WORK REQUIRED – Please give back every entry in full, word for word, but none of the pictures.

[Saved data entries]
※ ※ ※
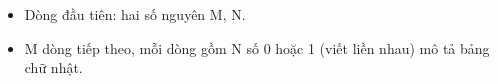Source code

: \begin{itemize}
	\item     Dòng đầu tiên: hai số nguyên M, N.   
	\item     M dòng tiếp theo, mỗi dòng gồm N số 0 hoặc 1 (viết liền nhau) mô tả bảng chữ nhật.    


\end{itemize}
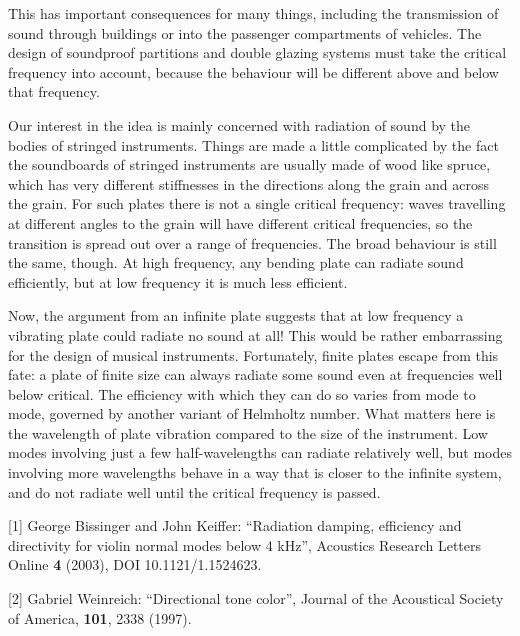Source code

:   This has important consequences for many things, including the transmission 
  of sound through buildings or into the passenger compartments of vehicles. 
  The design of soundproof partitions and double glazing systems must take the 
  critical frequency into account, because the behaviour will be different 
  above and below that frequency. 

  Our interest in the idea is mainly concerned with radiation of sound by the 
  bodies of stringed instruments. Things are made a little complicated by the 
  fact the soundboards of stringed instruments are usually made of wood like 
  spruce, which has very different stiffnesses in the directions along the 
  grain and across the grain. For such plates there is not a single critical 
  frequency: waves travelling at different angles to the grain will have 
  different critical frequencies, so the transition is spread out over a range 
  of frequencies. The broad behaviour is still the same, though. At high 
  frequency, any bending plate can radiate sound efficiently, but at low 
  frequency it is much less efficient. 

  Now, the argument from an infinite plate suggests that at low frequency a 
  vibrating plate could radiate no sound at all! This would be rather 
  embarrassing for the design of musical instruments. Fortunately, finite 
  plates escape from this fate: a plate of finite size can always radiate some 
  sound even at frequencies well below critical. The efficiency with which they 
  can do so varies from mode to mode, governed by another variant of Helmholtz 
  number. What matters here is the wavelength of plate vibration compared to 
  the size of the instrument. Low modes involving just a few half-wavelengths 
  can radiate relatively well, but modes involving more wavelengths behave in a 
  way that is closer to the infinite system, and do not radiate well until the 
  critical frequency is passed. 



  \sectionreferences{}[1] George Bissinger and John Keiffer: ``Radiation 
  damping, efficiency and directivity for violin normal modes below 4 kHz'', 
  Acoustics Research Letters Online \textbf{4} (2003), DOI 10.1121/1.1524623. 

  [2] Gabriel Weinreich: ``Directional tone color'', Journal of the Acoustical 
  Society of America, \textbf{101}, 2338 (1997).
※ ※ ※
ANSWER SECTION –
Source code

: \begin{itemize}
	\item     Dòng đầu tiên: hai số nguyên M, N.   
	\item     M dòng tiếp theo, mỗi dòng gồm N số 0 hoặc 1 (viết liền nhau) mô tả bảng chữ nhật.    


\end{itemize}
Source code

:   This has important consequences for many things, including the transmission 
  of sound through buildings or into the passenger compartments of vehicles. 
  The design of soundproof partitions and double glazing systems must take the 
  critical frequency into account, because the behaviour will be different 
  above and below that frequency. 

  Our interest in the idea is mainly concerned with radiation of sound by the 
  bodies of stringed instruments. Things are made a little complicated by the 
  fact the soundboards of stringed instruments are usually made of wood like 
  spruce, which has very different stiffnesses in the directions along the 
  grain and across the grain. For such plates there is not a single critical 
  frequency: waves travelling at different angles to the grain will have 
  different critical frequencies, so the transition is spread out over a range 
  of frequencies. The broad behaviour is still the same, though. At high 
  frequency, any bending plate can radiate sound efficiently, but at low 
  frequency it is much less efficient. 

  Now, the argument from an infinite plate suggests that at low frequency a 
  vibrating plate could radiate no sound at all! This would be rather 
  embarrassing for the design of musical instruments. Fortunately, finite 
  plates escape from this fate: a plate of finite size can always radiate some 
  sound even at frequencies well below critical. The efficiency with which they 
  can do so varies from mode to mode, governed by another variant of Helmholtz 
  number. What matters here is the wavelength of plate vibration compared to 
  the size of the instrument. Low modes involving just a few half-wavelengths 
  can radiate relatively well, but modes involving more wavelengths behave in a 
  way that is closer to the infinite system, and do not radiate well until the 
  critical frequency is passed. 



  \sectionreferences{}[1] George Bissinger and John Keiffer: ``Radiation 
  damping, efficiency and directivity for violin normal modes below 4 kHz'', 
  Acoustics Research Letters Online \textbf{4} (2003), DOI 10.1121/1.1524623. 

  [2] Gabriel Weinreich: ``Directional tone color'', Journal of the Acoustical 
  Society of America, \textbf{101}, 2338 (1997).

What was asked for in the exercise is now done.